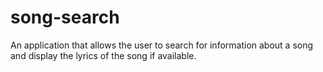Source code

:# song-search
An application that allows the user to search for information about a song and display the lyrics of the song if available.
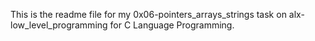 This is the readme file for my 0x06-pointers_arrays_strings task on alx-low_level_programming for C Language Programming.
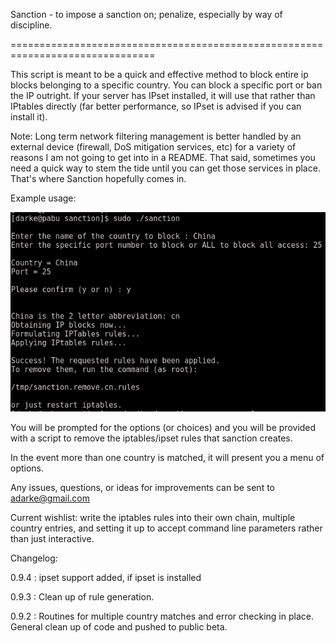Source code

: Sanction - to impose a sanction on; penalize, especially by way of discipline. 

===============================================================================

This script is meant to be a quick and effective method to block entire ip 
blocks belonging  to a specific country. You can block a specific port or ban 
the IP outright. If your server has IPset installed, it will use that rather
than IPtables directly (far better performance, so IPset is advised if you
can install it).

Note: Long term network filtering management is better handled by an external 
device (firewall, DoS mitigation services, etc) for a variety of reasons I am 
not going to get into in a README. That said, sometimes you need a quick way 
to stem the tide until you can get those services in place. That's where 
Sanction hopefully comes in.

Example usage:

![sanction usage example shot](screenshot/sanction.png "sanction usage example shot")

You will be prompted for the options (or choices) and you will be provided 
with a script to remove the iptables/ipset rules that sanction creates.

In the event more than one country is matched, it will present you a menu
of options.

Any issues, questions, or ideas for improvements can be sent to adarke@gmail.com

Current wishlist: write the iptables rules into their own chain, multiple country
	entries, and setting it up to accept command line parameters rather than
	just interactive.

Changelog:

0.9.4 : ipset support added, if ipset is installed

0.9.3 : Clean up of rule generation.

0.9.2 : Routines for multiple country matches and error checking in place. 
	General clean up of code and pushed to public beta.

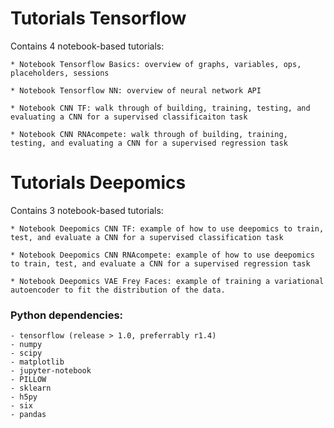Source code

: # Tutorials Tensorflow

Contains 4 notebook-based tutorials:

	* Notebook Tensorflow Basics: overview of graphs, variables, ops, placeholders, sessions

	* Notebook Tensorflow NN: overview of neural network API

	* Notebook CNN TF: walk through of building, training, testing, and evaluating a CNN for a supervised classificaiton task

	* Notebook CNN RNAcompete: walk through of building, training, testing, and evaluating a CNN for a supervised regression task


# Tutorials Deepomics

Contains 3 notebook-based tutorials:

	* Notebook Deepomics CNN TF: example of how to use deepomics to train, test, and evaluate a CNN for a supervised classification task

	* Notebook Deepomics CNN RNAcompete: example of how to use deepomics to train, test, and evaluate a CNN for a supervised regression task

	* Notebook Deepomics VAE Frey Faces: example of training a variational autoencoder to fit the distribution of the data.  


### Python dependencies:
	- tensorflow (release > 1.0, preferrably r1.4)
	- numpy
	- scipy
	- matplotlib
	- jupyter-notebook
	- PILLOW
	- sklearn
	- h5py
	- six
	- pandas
******
◆ **Brief**
Beginning with the line above that contains "of options." and finishing with the line that contains "evaluate a CNN for a supervised regression task", print those lines exactly and only. Skip all pictures.

◆ **Output below**
of options.

Any issues, questions, or ideas for improvements can be sent to adarke@gmail.com

Current wishlist: write the iptables rules into their own chain, multiple country
	entries, and setting it up to accept command line parameters rather than
	just interactive.

Changelog:

0.9.4 : ipset support added, if ipset is installed

0.9.3 : Clean up of rule generation.

0.9.2 : Routines for multiple country matches and error checking in place. 
	General clean up of code and pushed to public beta.

Source code

: # Tutorials Tensorflow

Contains 4 notebook-based tutorials:

	* Notebook Tensorflow Basics: overview of graphs, variables, ops, placeholders, sessions

	* Notebook Tensorflow NN: overview of neural network API

	* Notebook CNN TF: walk through of building, training, testing, and evaluating a CNN for a supervised classificaiton task

	* Notebook CNN RNAcompete: walk through of building, training, testing, and evaluating a CNN for a supervised regression task


# Tutorials Deepomics

Contains 3 notebook-based tutorials:

	* Notebook Deepomics CNN TF: example of how to use deepomics to train, test, and evaluate a CNN for a supervised classification task

	* Notebook Deepomics CNN RNAcompete: example of how to use deepomics to train, test, and evaluate a CNN for a supervised regression task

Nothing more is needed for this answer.